▶ **Task goal**: Would you show every line from the records that holds "When"?

▶ **Data to examine**:
===============

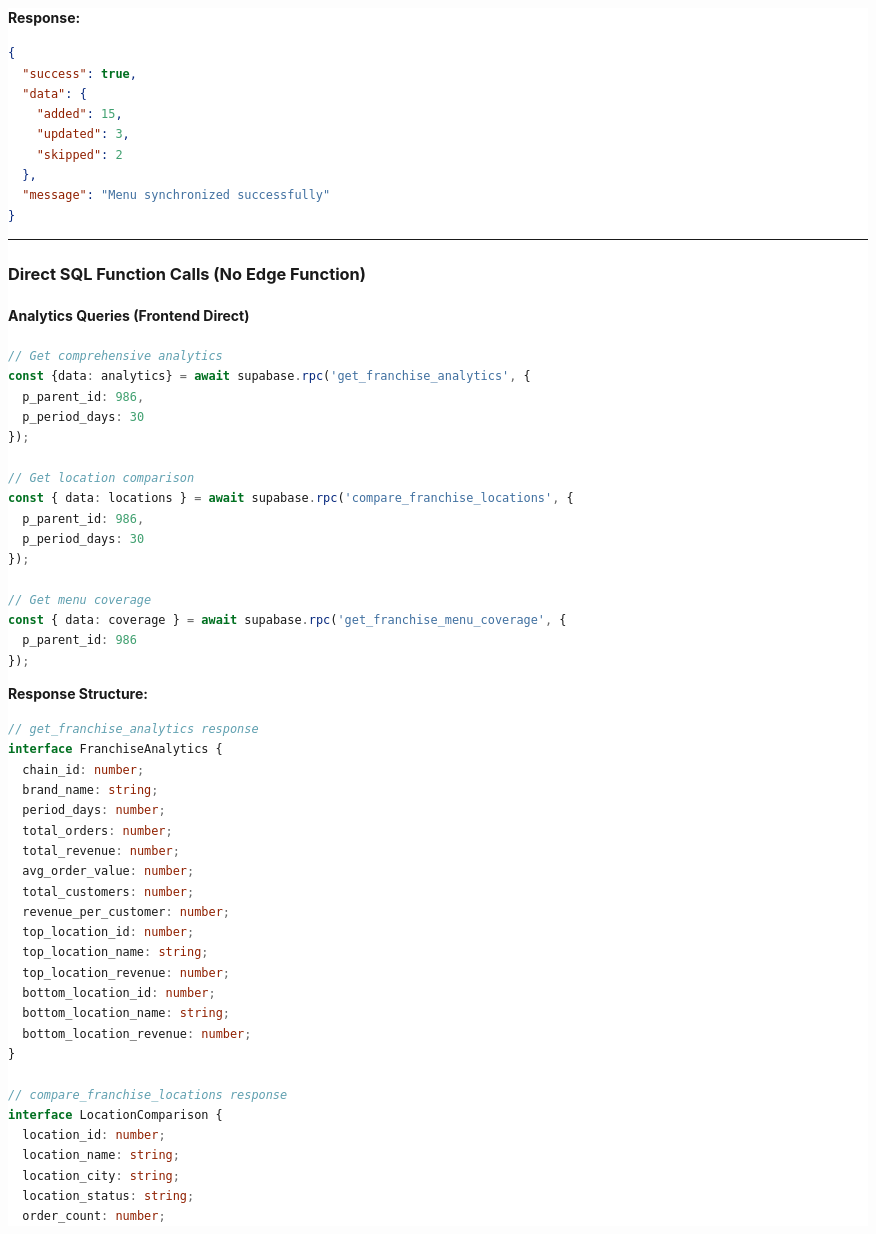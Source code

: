 **Response:**
```json
{
  "success": true,
  "data": {
    "added": 15,
    "updated": 3,
    "skipped": 2
  },
  "message": "Menu synchronized successfully"
}
```

---

### Direct SQL Function Calls (No Edge Function)

#### Analytics Queries (Frontend Direct)

```typescript
// Get comprehensive analytics
const {data: analytics} = await supabase.rpc('get_franchise_analytics', {
  p_parent_id: 986,
  p_period_days: 30
});

// Get location comparison
const { data: locations } = await supabase.rpc('compare_franchise_locations', {
  p_parent_id: 986,
  p_period_days: 30
});

// Get menu coverage
const { data: coverage } = await supabase.rpc('get_franchise_menu_coverage', {
  p_parent_id: 986
});
```

**Response Structure:**
```typescript
// get_franchise_analytics response
interface FranchiseAnalytics {
  chain_id: number;
  brand_name: string;
  period_days: number;
  total_orders: number;
  total_revenue: number;
  avg_order_value: number;
  total_customers: number;
  revenue_per_customer: number;
  top_location_id: number;
  top_location_name: string;
  top_location_revenue: number;
  bottom_location_id: number;
  bottom_location_name: string;
  bottom_location_revenue: number;
}

// compare_franchise_locations response
interface LocationComparison {
  location_id: number;
  location_name: string;
  location_city: string;
  location_status: string;
  order_count: number;
```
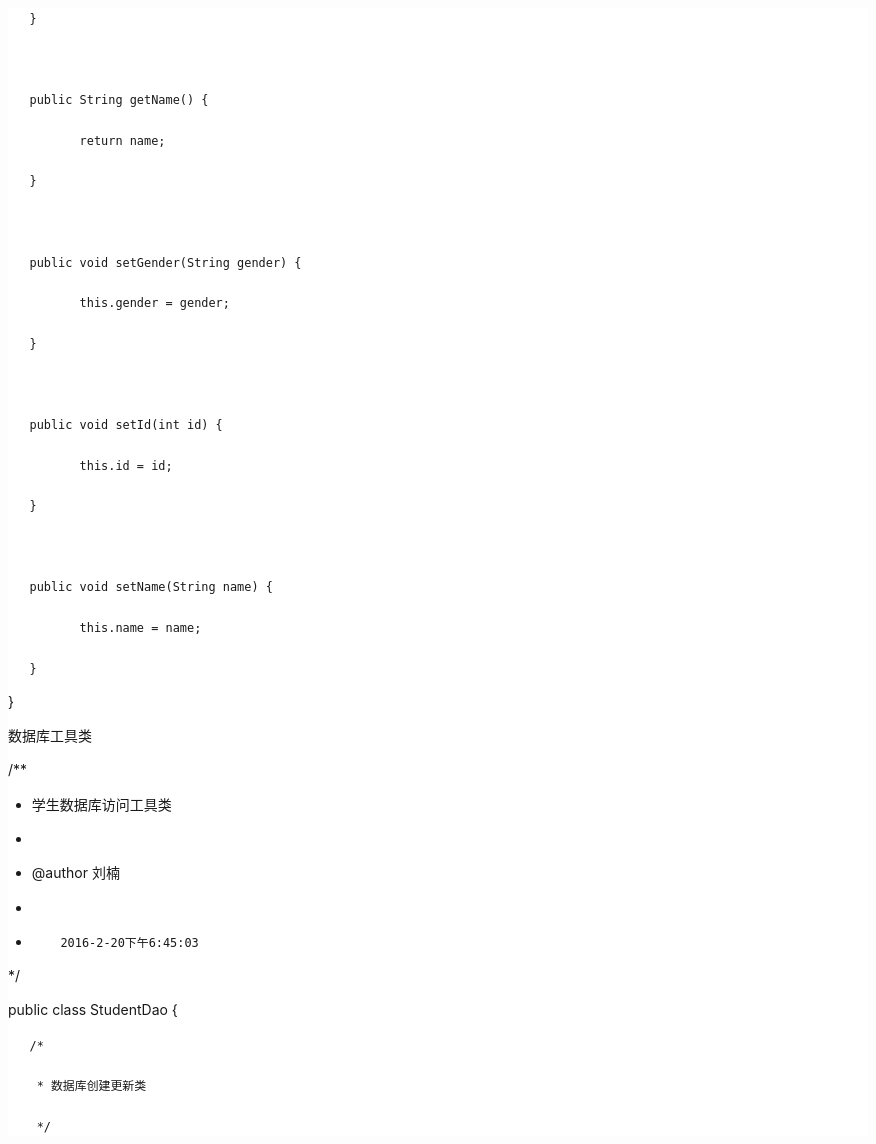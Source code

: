        }

 

       public String getName() {

              return name;

       }

 

       public void setGender(String gender) {

              this.gender = gender;

       }

 

       public void setId(int id) {

              this.id = id;

       }

 

       public void setName(String name) {

              this.name = name;

       }

 

}
 
 
 
 
数据库工具类
 
 

 

 

/**

 * 学生数据库访问工具类

 *

 * @author 刘楠

 *

 *         2016-2-20下午6:45:03

 */

public class StudentDao {

 

       /*

        * 数据库创建更新类

        */
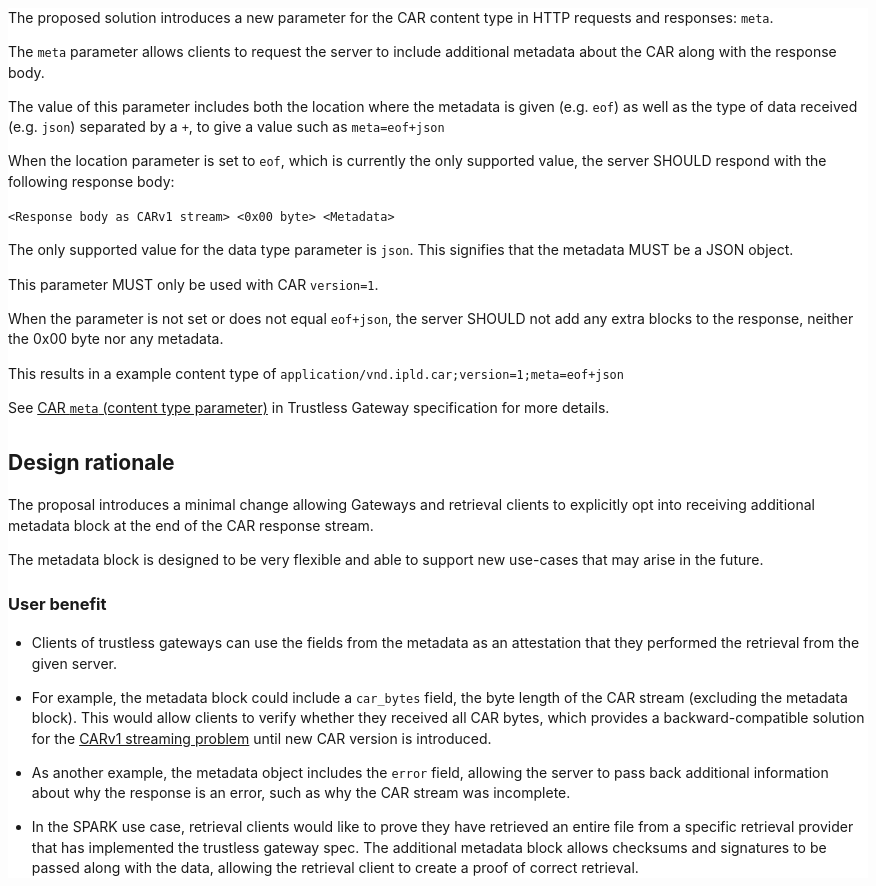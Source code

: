 The proposed solution introduces a new parameter for the CAR content type in HTTP requests
and responses: `meta`.

The `meta` parameter allows clients to request the server to include additional metadata about the CAR along with the response body.

The value of this parameter includes both the location where the metadata is given (e.g. `eof`) as well as the type of data received (e.g. `json`) separated by a `+`, to give a value such as `meta=eof+json`

When the location parameter is set to `eof`, which is currently the only supported value, the server SHOULD respond with the following response body:

```
<Response body as CARv1 stream> <0x00 byte> <Metadata>
```

The only supported value for the data type parameter is `json`. This signifies that the metadata MUST be a JSON object.

This parameter MUST only be used with CAR `version=1`.

When the parameter is not set or does not equal `eof+json`, the server SHOULD not add any extra blocks to the response, neither the 0x00 byte nor any metadata.

This results in a example content type of `application/vnd.ipld.car;version=1;meta=eof+json`

See [CAR `meta` (content type parameter)](/http-gateways/trustless-gateway/#car-meta-content-type-parameter)
in Trustless Gateway specification for more details.

## Design rationale

The proposal introduces a minimal change allowing Gateways and retrieval clients to explicitly opt
into receiving additional metadata block at the end of the CAR response stream.

The metadata block is designed to be very flexible and able to support new use-cases that may arise
in the future.

### User benefit

- Clients of trustless gateways can use the fields from the metadata as an attestation that they
performed the retrieval from the given server.

- For example, the metadata block could include a `car_bytes` field, the byte length of the CAR stream (excluding the metadata block). This would allow clients to verify whether they received all CAR
bytes, which provides a backward-compatible solution for the [CARv1 streaming problem](https://github.com/ipfs/specs/pull/332) until new CAR version is introduced.

- As another example, the metadata object includes the `error` field, allowing the server to pass back additional information about why the response is an error, such as why the CAR stream was incomplete.

- In the SPARK use case, retrieval clients would like to prove they have retrieved an entire file from a specific retrieval provider that has implemented the trustless gateway spec. The additional metadata block allows checksums and signatures to be passed along with the data, allowing the retrieval client to create a proof of correct retrieval.
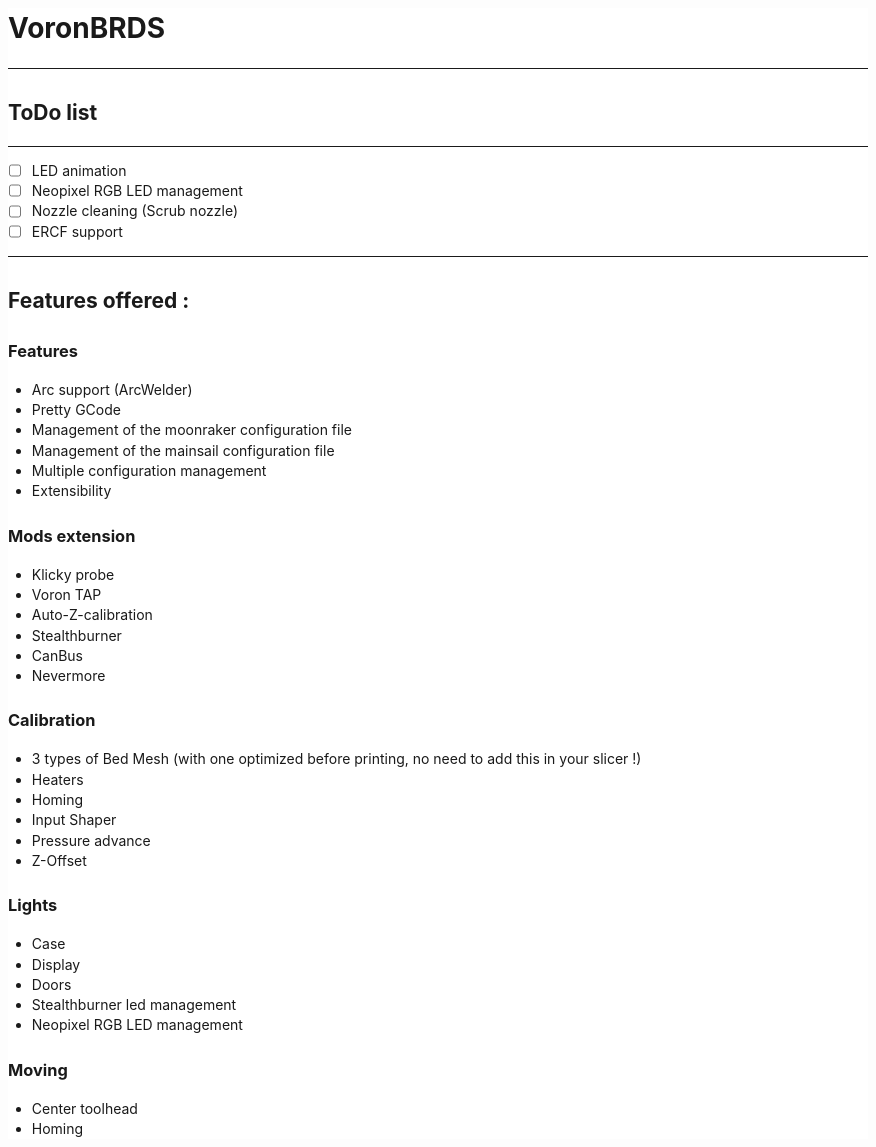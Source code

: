 # VoronBRDS

---
## ToDo list
---

- [ ] LED animation
- [ ] Neopixel RGB LED management
- [ ] Nozzle cleaning (Scrub nozzle)
- [ ] ERCF support

---

## Features offered :

### Features
- Arc support (ArcWelder)
- Pretty GCode
- Management of the moonraker configuration file
- Management of the mainsail configuration file
- Multiple configuration management
- Extensibility

### Mods extension
- Klicky probe
- Voron TAP
- Auto-Z-calibration
- Stealthburner
- CanBus
- Nevermore

### Calibration
- 3 types of Bed Mesh (with one optimized before printing, no need to add this in your slicer !)
- Heaters
- Homing
- Input Shaper
- Pressure advance
- Z-Offset

### Lights
- Case
- Display
- Doors
- Stealthburner led management 
- Neopixel RGB LED management

### Moving
- Center toolhead
- Homing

===============

▶ **Solution for this task**:
When the location parameter is set to `eof`, which is currently the only supported value, the server SHOULD respond with the following response body:
When the parameter is not set or does not equal `eof+json`, the server SHOULD not add any extra blocks to the response, neither the 0x00 byte nor any metadata.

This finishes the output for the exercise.